拡大する格差の話ばかりになると、気持ちが落ち込んでしまいますが、これから日本社会はどのような格差是正のための取り組みをしていくのが良いのでしょうか?世界での実例とともにどんな対策があるのか学んでおきましょう。
均等待遇
EU諸国の一部では、格差是正のために、企業の規模や雇用形態(正社員、パート、派遣、アルバイトなど)に関わらず、同じ仕事には同等の賃金を支払うという、同一労働同一賃金の原則が導入され、均等待遇が実現されています。
日本では年功序列や終身雇用の慣習など、正社員に対する手当が強く、均等待遇の実現を困難にしている背景がありますが、もし均等待遇が実現されれば「大企業に勤めること」が正義、というような時代は終わるかもしれません。
雇用規制・新卒枠の緩和
現代日本では未だに「新卒一括採用」の慣習が根強くあります。例え大卒であっても、新卒枠でない未経験者が入った場合の給与体系と通常の新卒枠の給与体系では大きく差があるのが現状です。

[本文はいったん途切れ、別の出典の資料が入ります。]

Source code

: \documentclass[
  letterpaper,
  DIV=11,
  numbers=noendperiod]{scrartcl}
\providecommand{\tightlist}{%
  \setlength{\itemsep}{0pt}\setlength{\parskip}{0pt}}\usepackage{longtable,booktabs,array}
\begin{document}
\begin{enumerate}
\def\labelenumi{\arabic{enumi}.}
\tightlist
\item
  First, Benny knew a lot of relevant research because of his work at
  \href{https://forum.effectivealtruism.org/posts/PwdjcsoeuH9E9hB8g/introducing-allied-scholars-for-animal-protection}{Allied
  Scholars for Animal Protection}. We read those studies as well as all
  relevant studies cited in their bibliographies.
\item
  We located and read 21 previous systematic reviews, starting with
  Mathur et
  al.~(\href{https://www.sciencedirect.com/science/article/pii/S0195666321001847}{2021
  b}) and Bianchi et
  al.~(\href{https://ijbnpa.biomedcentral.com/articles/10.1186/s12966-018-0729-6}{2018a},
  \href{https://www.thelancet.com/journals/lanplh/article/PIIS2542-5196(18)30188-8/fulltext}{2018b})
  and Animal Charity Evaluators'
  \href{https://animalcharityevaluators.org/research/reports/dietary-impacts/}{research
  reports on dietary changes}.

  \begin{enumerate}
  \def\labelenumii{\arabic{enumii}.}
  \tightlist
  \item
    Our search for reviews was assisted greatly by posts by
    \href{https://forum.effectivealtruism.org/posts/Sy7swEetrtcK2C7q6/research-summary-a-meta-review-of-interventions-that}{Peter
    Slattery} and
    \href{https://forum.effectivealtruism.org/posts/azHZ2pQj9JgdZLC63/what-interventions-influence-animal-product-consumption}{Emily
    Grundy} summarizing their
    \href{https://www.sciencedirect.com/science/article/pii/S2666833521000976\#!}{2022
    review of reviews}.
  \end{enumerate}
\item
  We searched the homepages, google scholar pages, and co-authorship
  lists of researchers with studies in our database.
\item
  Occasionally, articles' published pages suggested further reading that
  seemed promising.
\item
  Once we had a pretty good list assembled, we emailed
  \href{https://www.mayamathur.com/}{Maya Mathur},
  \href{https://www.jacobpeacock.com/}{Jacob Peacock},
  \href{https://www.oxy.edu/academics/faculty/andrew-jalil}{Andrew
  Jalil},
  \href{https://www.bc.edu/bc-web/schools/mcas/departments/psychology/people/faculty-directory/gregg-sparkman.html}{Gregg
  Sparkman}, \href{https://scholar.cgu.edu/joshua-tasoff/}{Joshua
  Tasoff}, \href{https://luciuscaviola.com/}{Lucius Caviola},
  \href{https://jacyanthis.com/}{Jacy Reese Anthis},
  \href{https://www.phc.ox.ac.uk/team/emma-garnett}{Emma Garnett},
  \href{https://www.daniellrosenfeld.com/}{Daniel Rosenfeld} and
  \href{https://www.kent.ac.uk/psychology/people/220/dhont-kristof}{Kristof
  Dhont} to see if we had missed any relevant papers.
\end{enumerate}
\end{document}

これにより就職活動がうまくいかなかったから留年してもう一度新卒枠になる人が生まれているのです。この悪しき「新卒神話」がなくなれば、新卒の学生にとっても無駄な1年を過ごすことなく、企業側ももう少し効率的な人員確保にも繋がるでしょう。
ベーシックインカム
ベーシックインカムとは、すべての国民に無条件で一定額を支給する社会保障政策のことをいいます。これは格差是正や貧困対策として世界で注目を受けていて、導入を始めている国もあります。

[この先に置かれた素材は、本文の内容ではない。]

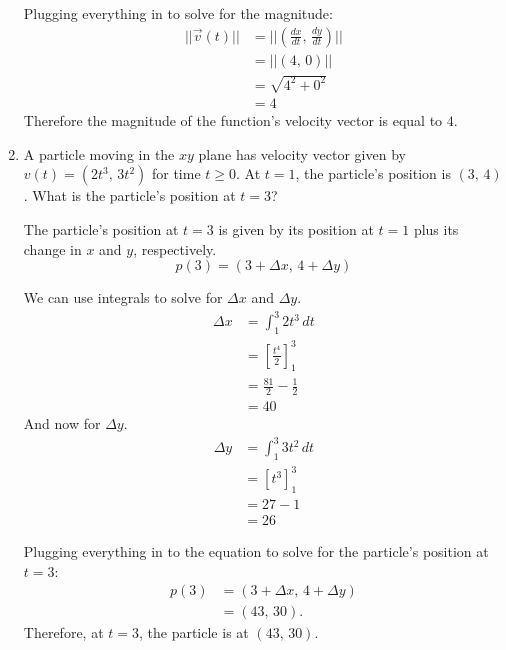 \documentclass[12pt]{article}
\begin{document}
\begin{enumerate}
          Plugging everything in to solve for the magnitude:
          \begin{align*}
              ||\vec{v}(t)|| & = ||(\frac{dx}{dt}, \, \frac{dy}{dt})|| \\[6pt]
                             & = ||(4, \, 0)||                         \\
                             & = \sqrt{4^2 + 0^2}                      \\
                             & = 4
          \end{align*}
          Therefore the magnitude of the function's velocity vector is equal to $4$.
          \bigskip

    \item A particle moving in the $xy$ plane has velocity vector given by $v(t) = (2t^3, \, 3t^2)$ for time $t \ge 0$. At $t=1$, the particle's position is $(3, \, 4)$. What is the particle's position at $t=3$?

          The particle's position at $t=3$ is given by its position at $t=1$ plus its change in $x$ and $y$, respectively.
          \[ p(3) = (3 + \Delta x, \, 4 + \Delta y) \]

          We can use integrals to solve for $\Delta x$ and $\Delta y$.
          \begin{align*}
              \Delta x & = \int_1^3 2t^3 \, dt              \\
                       & = \left[ \frac{t^4}{2} \right]_1^3 \\[6pt]
                       & = \frac{81}{2} - \frac{1}{2}       \\[6pt]
                       & = 40
          \end{align*}
          And now for $\Delta y$.
          \begin{align*}
              \Delta y & = \int_1^3 3t^2 \, dt    \\
                       & = \left[ t^3 \right]_1^3 \\
                       & = 27 - 1                 \\
                       & = 26
          \end{align*}

          Plugging everything in to the equation to solve for the particle's position at $t=3$:
          \begin{align*}
              p(3) & = (3 + \Delta x, \, 4 + \Delta y) \\
                   & = (43, \, 30).
          \end{align*}
          Therefore, at $t=3$, the particle is at $(43, \, 30)$.
\end{enumerate}
\end{document}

例えばコロナ禍の一律給付金のように、全世帯に最低限の給付を毎月行うだけで最悪の事態のストッパーになると考えられています。
社会保障・福祉の充実
ベーシックインカムはお金の再分配による保障ですが、「児童手当充実させる」「教育費補助を増加させる」「医療費など社会保険制度を充実させる」など、課題に対してクリティカルに社会保障や福祉制度が充実していけば、貧困層への金銭的な負担が減り、格差の緩和が期待されます。
日本の具体的な対策
どのような方法で格差を是正できるのかイメージがついたでしょうか?それでは、現在の日本はどのような対策をとっているのでしょうか。
働き方改革
2019年4月より、働き方改革関連法案の一部が施工されました。この改革では「非正規社員と正社員との格差是正」をひとつの課題としています。具体的な取り組みとしては、下記の2つが挙げられています。

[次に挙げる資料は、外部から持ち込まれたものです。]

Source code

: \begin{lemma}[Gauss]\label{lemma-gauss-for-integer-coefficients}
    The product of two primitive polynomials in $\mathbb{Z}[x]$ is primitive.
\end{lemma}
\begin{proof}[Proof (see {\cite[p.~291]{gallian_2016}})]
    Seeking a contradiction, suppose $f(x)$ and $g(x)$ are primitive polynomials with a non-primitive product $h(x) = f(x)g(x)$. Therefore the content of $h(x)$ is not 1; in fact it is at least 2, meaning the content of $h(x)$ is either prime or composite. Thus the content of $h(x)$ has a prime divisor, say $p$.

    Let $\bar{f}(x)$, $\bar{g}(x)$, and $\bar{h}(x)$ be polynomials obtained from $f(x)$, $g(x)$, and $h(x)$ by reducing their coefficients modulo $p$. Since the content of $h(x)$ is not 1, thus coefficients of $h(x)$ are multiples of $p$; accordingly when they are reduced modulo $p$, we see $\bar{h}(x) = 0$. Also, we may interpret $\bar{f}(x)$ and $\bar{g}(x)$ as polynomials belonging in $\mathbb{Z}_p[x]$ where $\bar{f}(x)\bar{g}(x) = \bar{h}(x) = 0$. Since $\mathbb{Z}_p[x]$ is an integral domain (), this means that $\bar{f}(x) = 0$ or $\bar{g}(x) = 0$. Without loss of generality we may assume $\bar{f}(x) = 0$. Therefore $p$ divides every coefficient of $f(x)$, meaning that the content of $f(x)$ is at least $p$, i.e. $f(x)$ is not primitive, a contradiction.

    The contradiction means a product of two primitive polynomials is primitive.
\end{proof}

- 同一労働同一賃金(均等待遇)の実効性を確保する法制度とガイドラインの整備
- 非正規雇用労働者の正社員化などキャリアアップの推進
コロナ禍もありその進捗は思わしくないと感じられますが、働き方改革により「所得格差」が改善されることを期待したいですね。
まとめ
格差社会は、記事内で述べたように次世代への影響が特に心配されています。なりたい職業があるのに、家庭の金銭的な事情によりその夢をあきらめるというのは心苦しいものです。
そうやって生まれる格差が次世代へ色濃く受け継がれていくという負の連鎖は何としても止めていきたいですよね。
格差社会を食い止めるために我々一人一人にできることは、「状況を理解し、政治や行政に意見を言い、改革を促すことを諦めない」ということに尽きてしまうと思います。
今日明日で望める改革ではないかもしれませんが、持続可能な世界の実現に向けて、この問題について知人や友人と話し合うことから始めてみると良いかもしれません。